Talk about a clever concept! The Periodic Table of Cocktails is just that, an extremely well-organized and thought out chart of cocktails. It's not just a book of recipes for your favorite cocktails (although it does have recipes for all these fabulous drinks), it's a way to look at cocktail drinking and crafting that gives you so many more options.
Like I said, there are more than 100 recipes for traditional and newer cocktails, with background information, history, ingredient lists, and methods for each. There is also a list of bartender's equipment (along with a list of home kitchen equivalents), and a glossary of terms, detailed index, and reading suggestions for anyone who wants to learn more. But you can find all that in any cocktail cookbook. It's the genius periodic table that takes this book to the next level.
Imagine a chart of cocktails with different types of alcohol going down the rows and types of cocktails going across the columns. The rows: aperitifs, vermouth, vodka, gin, white rum, tequila, cognac, dark/gold rum, bourbon, and whiskey; with special rows for cocktails that include absinthe, that include beer, and that include overproofed alcohols. The columns: Martinis and Up; Daisies/Sours/Citrus Fresh; Fruity and Tropical; Highballs, Swizzles, and Muddled; Collins, Spritzes, and Fizzes; Snappers; and Coconut, Cream, and Egg.

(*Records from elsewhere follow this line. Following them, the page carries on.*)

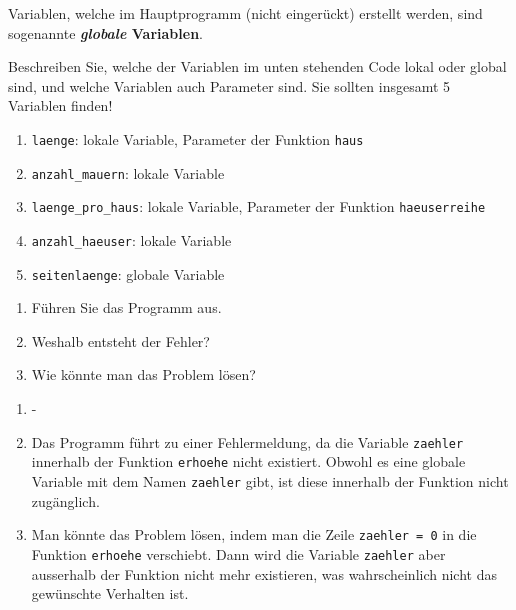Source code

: Variablen, welche im Hauptprogramm (nicht eingerückt) erstellt werden, sind sogenannte \textbf{\textit{globale} Variablen}.

\begin{myexercise}\label{ex:local-global}
	Beschreiben Sie, welche der Variablen im unten stehenden Code lokal oder global sind, und welche Variablen auch Parameter sind. Sie sollten insgesamt 5 Variablen finden!
	

	\begin{myanswer}
		\begin{enumerate}
			\item \lstinline|laenge|: lokale Variable, Parameter der Funktion \lstinline|haus|
			\item \lstinline|anzahl_mauern|: lokale Variable
			\item \lstinline|laenge_pro_haus|: lokale Variable, Parameter der Funktion \lstinline|haeuserreihe|
			\item \lstinline|anzahl_haeuser|: lokale Variable
			\item \lstinline|seitenlaenge|: globale Variable
		\end{enumerate}
	\end{myanswer}
\end{myexercise}

\begin{myexercise}
	
	\begin{enumerate}
		\item Führen Sie das Programm aus.
		\item Weshalb entsteht der Fehler?
		\item Wie könnte man das Problem lösen?
	\end{enumerate}
	\begin{myanswer}
		\begin{enumerate}
			\item -
			\item Das Programm führt zu einer Fehlermeldung, da die Variable \lstinline|zaehler| innerhalb der Funktion \lstinline|erhoehe| nicht existiert. Obwohl es eine globale Variable mit dem Namen \lstinline|zaehler| gibt, ist diese innerhalb der Funktion nicht zugänglich.
			\item Man könnte das Problem lösen, indem man die Zeile \lstinline|zaehler = 0| in die Funktion \lstinline|erhoehe| verschiebt. Dann wird die Variable \lstinline|zaehler| aber ausserhalb der Funktion nicht mehr existieren, was wahrscheinlich nicht das gewünschte Verhalten ist.
		\end{enumerate}
	\end{myanswer}
\end{myexercise}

Is it making your head spin? It took me a few minutes too. Let me show you how it works. Let's talk white rum. In the Martini and Up column, you'll see El Presidente. In the Daisies/Sours/Fresh Citrus columns, you'll see Daiquiri, Maid in Cuba, Between the Sheets, and Hemingway Daiquiri (this is the most popular style of cocktails; most of the drink recipes are in the chapters for this style). In the Fruity and Tropical column is the Hurricane. For Highballs, Swizzles, and Muddled, you'll see the Mojito. In Collins, Spritzes, and Fizzes, you get the Cuba Libre. For Snappers, the Cubanita. And if you like getting caught in the rain, in the Coconut, Cream, and Egg column is the Pina Colada.
So here's the idea. You like a good Mojito? You should try the drinks around it too. Try the Hurricane or the Cuba Libre. Or you can also go up and try a Bramble (made with gin) or down and try the El Diablo, with tequila. This makes it so easy to see at a glance what cocktail to try next. There are so many options in this periodic table, and they are presented in a clear and fascinating way.
Author Emma Stokes knows her stuff too. Not only has she spent over 10 years making cocktails in London, Leeds, and Newcastle, she also spent a little time in Geneva, working at CERN, so you know she knows what she's doing with a periodic table.
Check out The Periodic Table of Cocktails before your next night of drinking or tending your home bar to raise your game to a truly impressive level. Or if cocktails aren't your thing, check out The Periodic Table of Wine, also available and offering a wealth of information for anyone wanting a visual chart of wine information to drink in (see what I did there?). Cheers!
Galleys for The Periodic Table of Cocktails were provided by the publisher through NetGalley.com.